*** Data for review Section Begins ***

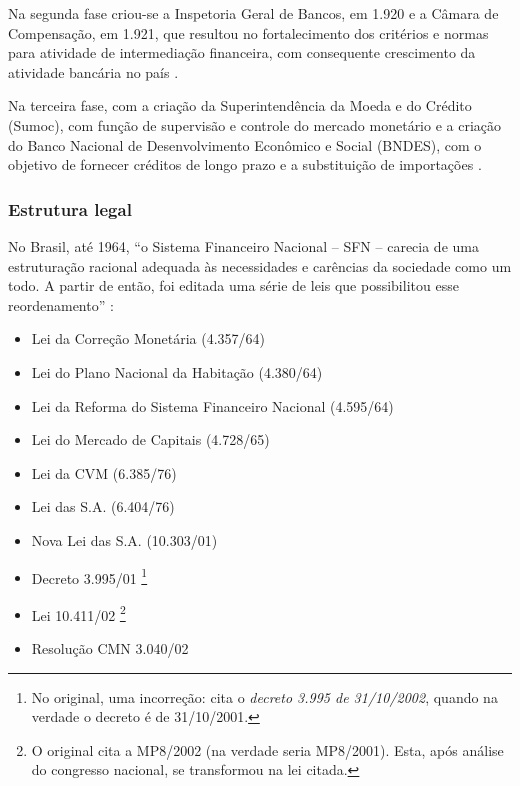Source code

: \documentclass[
	10pt,				%
	openright,			%
	twoside,			%
	a5paper,			%
	english,			%
	french,				%
	spanish,			%
	brazil				%
	]{abntex2}
\begin{document}
Na segunda fase criou-se a Inspetoria Geral de Bancos, em 1.920 e a
Câmara de Compensação, em 1.921, que resultou no fortalecimento dos
critérios e normas para atividade de intermediação financeira, com
consequente crescimento da atividade bancária no país
\cite[p.~12]{beatrizselan}.

Na terceira fase, com a criação da Superintendência da Moeda e do
Crédito (Sumoc), com função de supervisão e controle do mercado
monetário e a criação do Banco Nacional de Desenvolvimento Econômico e
Social (BNDES), com o objetivo de fornecer créditos de longo prazo e a
substituição de importações \cite[p.~12]{beatrizselan}.

\subsubsection{Estrutura legal}\label{estrutura-legal}

No Brasil, até 1964, ``o Sistema Financeiro Nacional -- SFN -- carecia
de uma estruturação racional adequada às necessidades e carências da
sociedade como um todo. A partir de então, foi editada uma série de leis
que possibilitou esse reordenamento'' \cite[p.~15-16]{fortuna2015}:

\begin{itemize}
\tightlist
\item
  Lei da Correção Monetária (4.357/64) \cite{brasil1964a}
\item
  Lei do Plano Nacional da Habitação (4.380/64) \cite{brasil1964b}
\item
  Lei da Reforma do Sistema Financeiro Nacional (4.595/64)
  \cite{brasil1964c}
\item
  Lei do Mercado de Capitais (4.728/65) \cite{brasil1965}
\item
  Lei da CVM (6.385/76) \cite{brasil1976a}
\item
  Lei das S.A. (6.404/76) \cite{brasil1976b}
\item
  Nova Lei das S.A. (10.303/01) \cite{brasil2001a}
\item
  Decreto 3.995/01 \cite{brasil2001b}\footnote{No original, uma
    incorreção:  cita o \emph{decreto
    3.995 de 31/10/2002}, quando na verdade o decreto é de 31/10/2001.}
\item
  Lei 10.411/02 \cite{brasil2002}\footnote{O original cita a MP8/2002
    (na verdade seria MP8/2001). Esta, após análise do congresso
    nacional, se transformou na lei citada.}
\item
  Resolução CMN 3.040/02 \cite{bcb2002}
\end{itemize}
\end{document}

*** Data for review Section Ends ***

**Your assignment**. What is needed is an exact reproduction of the data, pictures excluded.

**Output for this task**.
Source code

: \documentclass[
	10pt,				%
	openright,			%
	twoside,			%
	a5paper,			%
	english,			%
	french,				%
	spanish,			%
	brazil				%
	]{abntex2}
\begin{document}
Na segunda fase criou-se a Inspetoria Geral de Bancos, em 1.920 e a
Câmara de Compensação, em 1.921, que resultou no fortalecimento dos
critérios e normas para atividade de intermediação financeira, com
consequente crescimento da atividade bancária no país
\cite[p.~12]{beatrizselan}.

Na terceira fase, com a criação da Superintendência da Moeda e do
Crédito (Sumoc), com função de supervisão e controle do mercado
monetário e a criação do Banco Nacional de Desenvolvimento Econômico e
Social (BNDES), com o objetivo de fornecer créditos de longo prazo e a
substituição de importações \cite[p.~12]{beatrizselan}.

\subsubsection{Estrutura legal}\label{estrutura-legal}

No Brasil, até 1964, ``o Sistema Financeiro Nacional -- SFN -- carecia
de uma estruturação racional adequada às necessidades e carências da
sociedade como um todo. A partir de então, foi editada uma série de leis
que possibilitou esse reordenamento'' \cite[p.~15-16]{fortuna2015}:

\begin{itemize}
\tightlist
\item
  Lei da Correção Monetária (4.357/64) \cite{brasil1964a}
\item
  Lei do Plano Nacional da Habitação (4.380/64) \cite{brasil1964b}
\item
  Lei da Reforma do Sistema Financeiro Nacional (4.595/64)
  \cite{brasil1964c}
\item
  Lei do Mercado de Capitais (4.728/65) \cite{brasil1965}
\item
  Lei da CVM (6.385/76) \cite{brasil1976a}
\item
  Lei das S.A. (6.404/76) \cite{brasil1976b}
\item
  Nova Lei das S.A. (10.303/01) \cite{brasil2001a}
\item
  Decreto 3.995/01 \cite{brasil2001b}\footnote{No original, uma
    incorreção:  cita o \emph{decreto
    3.995 de 31/10/2002}, quando na verdade o decreto é de 31/10/2001.}
\item
  Lei 10.411/02 \cite{brasil2002}\footnote{O original cita a MP8/2002
    (na verdade seria MP8/2001). Esta, após análise do congresso
    nacional, se transformou na lei citada.}
\item
  Resolução CMN 3.040/02 \cite{bcb2002}
\end{itemize}
\end{document}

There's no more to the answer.